You’d be hard pressed to find a gamer who hasn’t endured this conversation, and it would be bloody impossible to find one that doesn’t have an opinion.  It’s the kind of strange issue that you can never achieve neutrality on, because even an: “I guess so..”  answer is firmly positive, allowing the humble, fickle world of video gaming some access into the shining halls of ‘better’ media.  And though we will try to be somewhat objective, we at wasduk find the question “can videogames be art?” to be almost as insulting as the question “can black people read?” or “can asians play sports?”.  But, by far the most insulting aspect of the question is that it’s still being asked to this day.

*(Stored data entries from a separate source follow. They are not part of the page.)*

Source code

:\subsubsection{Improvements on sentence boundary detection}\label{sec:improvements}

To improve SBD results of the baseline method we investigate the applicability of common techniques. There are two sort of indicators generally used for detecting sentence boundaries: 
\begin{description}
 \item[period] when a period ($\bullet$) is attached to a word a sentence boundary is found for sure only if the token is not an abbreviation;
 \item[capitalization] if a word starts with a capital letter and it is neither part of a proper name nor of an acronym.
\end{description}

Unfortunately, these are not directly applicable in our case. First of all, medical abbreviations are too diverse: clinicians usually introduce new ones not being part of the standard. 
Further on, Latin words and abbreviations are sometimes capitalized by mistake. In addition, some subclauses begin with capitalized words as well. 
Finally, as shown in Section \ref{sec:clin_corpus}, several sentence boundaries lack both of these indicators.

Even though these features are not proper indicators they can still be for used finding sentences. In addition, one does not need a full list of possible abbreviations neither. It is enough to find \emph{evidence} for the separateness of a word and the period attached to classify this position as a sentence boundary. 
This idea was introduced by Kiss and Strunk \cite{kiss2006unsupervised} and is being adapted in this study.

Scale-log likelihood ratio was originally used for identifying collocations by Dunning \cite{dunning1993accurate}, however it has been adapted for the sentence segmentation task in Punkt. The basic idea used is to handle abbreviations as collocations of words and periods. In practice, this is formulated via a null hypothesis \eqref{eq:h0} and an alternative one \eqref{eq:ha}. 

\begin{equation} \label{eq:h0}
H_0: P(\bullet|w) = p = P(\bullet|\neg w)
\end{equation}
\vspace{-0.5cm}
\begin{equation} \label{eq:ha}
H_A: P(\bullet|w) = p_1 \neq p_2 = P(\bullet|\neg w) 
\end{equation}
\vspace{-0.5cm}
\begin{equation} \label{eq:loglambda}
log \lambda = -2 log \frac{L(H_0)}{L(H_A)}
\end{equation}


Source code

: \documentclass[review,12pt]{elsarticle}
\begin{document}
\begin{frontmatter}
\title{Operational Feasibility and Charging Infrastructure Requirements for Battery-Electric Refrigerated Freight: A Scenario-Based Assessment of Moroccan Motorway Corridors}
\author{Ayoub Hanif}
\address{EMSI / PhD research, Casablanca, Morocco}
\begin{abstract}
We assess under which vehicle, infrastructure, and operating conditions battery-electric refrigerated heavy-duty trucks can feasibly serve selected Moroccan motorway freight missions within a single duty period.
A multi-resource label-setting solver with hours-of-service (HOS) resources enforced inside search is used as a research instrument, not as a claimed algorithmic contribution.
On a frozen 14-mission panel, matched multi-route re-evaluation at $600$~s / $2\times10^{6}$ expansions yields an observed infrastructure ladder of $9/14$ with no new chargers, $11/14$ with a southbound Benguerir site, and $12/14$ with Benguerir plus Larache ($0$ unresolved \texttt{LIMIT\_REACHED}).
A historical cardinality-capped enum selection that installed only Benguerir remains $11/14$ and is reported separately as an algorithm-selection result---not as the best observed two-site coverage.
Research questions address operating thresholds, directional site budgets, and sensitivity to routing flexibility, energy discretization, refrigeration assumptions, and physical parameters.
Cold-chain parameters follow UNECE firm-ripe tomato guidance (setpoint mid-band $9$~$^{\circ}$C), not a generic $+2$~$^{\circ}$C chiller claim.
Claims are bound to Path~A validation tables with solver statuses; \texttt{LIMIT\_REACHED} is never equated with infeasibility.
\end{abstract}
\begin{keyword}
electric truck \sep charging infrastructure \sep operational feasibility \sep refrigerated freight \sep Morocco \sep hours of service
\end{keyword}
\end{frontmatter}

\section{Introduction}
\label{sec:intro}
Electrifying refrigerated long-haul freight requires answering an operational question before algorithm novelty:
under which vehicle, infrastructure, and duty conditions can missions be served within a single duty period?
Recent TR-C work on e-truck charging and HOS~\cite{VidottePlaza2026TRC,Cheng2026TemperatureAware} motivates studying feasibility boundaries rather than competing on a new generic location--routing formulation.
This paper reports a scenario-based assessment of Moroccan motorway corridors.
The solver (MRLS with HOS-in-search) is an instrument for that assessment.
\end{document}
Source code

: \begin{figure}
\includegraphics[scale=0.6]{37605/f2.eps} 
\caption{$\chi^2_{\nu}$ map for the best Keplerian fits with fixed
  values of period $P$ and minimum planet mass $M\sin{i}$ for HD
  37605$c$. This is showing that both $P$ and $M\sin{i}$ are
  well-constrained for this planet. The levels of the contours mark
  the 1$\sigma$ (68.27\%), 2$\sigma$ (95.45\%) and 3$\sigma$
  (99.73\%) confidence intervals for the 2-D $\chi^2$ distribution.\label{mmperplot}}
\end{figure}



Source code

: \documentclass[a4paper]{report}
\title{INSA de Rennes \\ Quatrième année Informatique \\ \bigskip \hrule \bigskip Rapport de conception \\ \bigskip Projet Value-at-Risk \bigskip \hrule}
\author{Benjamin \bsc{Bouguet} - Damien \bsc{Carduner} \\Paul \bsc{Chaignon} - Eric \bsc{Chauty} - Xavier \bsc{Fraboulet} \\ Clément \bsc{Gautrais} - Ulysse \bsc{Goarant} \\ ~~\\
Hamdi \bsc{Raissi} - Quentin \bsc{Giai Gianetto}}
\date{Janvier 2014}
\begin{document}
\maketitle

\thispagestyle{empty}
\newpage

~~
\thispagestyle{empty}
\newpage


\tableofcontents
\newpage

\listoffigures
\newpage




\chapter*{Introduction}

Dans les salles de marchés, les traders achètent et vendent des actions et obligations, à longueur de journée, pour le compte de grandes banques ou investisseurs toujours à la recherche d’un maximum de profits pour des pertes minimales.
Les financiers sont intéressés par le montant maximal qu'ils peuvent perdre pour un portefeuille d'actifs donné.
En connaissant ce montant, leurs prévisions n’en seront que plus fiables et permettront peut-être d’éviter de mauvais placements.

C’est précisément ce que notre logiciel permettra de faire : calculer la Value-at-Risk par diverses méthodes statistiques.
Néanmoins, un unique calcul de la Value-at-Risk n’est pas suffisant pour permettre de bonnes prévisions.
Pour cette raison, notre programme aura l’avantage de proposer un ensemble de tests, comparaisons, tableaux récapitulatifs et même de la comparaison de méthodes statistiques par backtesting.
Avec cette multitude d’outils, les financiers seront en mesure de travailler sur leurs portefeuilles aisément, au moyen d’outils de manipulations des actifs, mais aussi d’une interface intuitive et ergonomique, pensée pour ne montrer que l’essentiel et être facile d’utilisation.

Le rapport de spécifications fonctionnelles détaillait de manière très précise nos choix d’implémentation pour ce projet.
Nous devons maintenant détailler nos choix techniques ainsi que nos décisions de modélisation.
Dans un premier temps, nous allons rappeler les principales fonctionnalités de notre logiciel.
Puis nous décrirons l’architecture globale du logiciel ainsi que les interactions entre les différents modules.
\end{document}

The issue gained unwarranted credence back in 2010, with film critic the late Roger Ebert’s ruminations on the issue, and has since sparked major discussion among critics of whether video games should finally be referred to as an “art form”.  For those who missed out on this, probably more concerned with the actual video game releases of 2010 rather than the consideration of misplaced experts, the full article along with suitably demeaning images of gurning 10-year olds can be found HERE.  If you can’t be bothered to click the link, let us sum it up for you with the excerpt that gave us the most cause for concern.  After being given several stellar examples (Braid and Flower being among them), he tells us that:

“One obvious difference between art and games is that you can win a game. It has rules, points, objectives, and an outcome. Santiago might cite a immersive game without points or rules, but I would say then it ceases to be a game and becomes a representation of a story, a novel, a play, dance, a film. Those are things you cannot win; you can only experience them.”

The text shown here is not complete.